Look through the lines below, find those with the word "click", and copy them.

(Beginning of Supplied information)

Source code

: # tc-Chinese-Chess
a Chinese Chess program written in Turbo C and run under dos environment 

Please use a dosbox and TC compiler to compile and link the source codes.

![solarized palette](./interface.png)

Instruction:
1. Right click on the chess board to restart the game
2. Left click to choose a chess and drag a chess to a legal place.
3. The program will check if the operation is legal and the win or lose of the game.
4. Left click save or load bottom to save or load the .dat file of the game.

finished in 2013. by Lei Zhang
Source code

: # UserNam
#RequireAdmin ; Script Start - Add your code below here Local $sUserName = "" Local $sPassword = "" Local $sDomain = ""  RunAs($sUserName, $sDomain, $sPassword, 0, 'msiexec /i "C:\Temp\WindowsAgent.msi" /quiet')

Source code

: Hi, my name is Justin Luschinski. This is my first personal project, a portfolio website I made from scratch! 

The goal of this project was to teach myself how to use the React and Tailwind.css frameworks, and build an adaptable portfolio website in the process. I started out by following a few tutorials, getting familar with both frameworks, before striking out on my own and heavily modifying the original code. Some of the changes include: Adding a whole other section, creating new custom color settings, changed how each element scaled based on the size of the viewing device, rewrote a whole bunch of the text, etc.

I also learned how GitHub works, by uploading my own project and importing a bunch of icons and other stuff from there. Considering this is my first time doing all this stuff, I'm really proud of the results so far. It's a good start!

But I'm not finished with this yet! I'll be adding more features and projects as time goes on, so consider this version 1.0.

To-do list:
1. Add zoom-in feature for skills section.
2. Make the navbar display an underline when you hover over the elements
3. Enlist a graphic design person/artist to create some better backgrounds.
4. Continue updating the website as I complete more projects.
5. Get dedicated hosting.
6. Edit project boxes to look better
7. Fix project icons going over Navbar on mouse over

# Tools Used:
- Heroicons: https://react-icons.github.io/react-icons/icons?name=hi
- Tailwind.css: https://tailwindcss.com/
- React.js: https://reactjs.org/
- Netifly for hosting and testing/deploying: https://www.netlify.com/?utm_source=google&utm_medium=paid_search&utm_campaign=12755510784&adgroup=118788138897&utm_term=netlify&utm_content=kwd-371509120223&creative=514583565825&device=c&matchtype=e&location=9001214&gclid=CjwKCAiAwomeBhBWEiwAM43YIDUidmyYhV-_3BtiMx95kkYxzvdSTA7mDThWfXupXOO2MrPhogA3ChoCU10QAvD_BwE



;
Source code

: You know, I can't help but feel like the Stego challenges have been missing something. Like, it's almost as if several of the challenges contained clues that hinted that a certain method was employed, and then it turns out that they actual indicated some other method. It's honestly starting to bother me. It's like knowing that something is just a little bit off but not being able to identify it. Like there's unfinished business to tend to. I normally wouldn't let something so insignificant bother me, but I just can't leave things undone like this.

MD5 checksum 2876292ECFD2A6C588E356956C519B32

(End of Supplied information)

- Written solution
1. Right click on the chess board to restart the game
2. Left click to choose a chess and drag a chess to a legal place.
4. Left click save or load bottom to save or load the .dat file of the game.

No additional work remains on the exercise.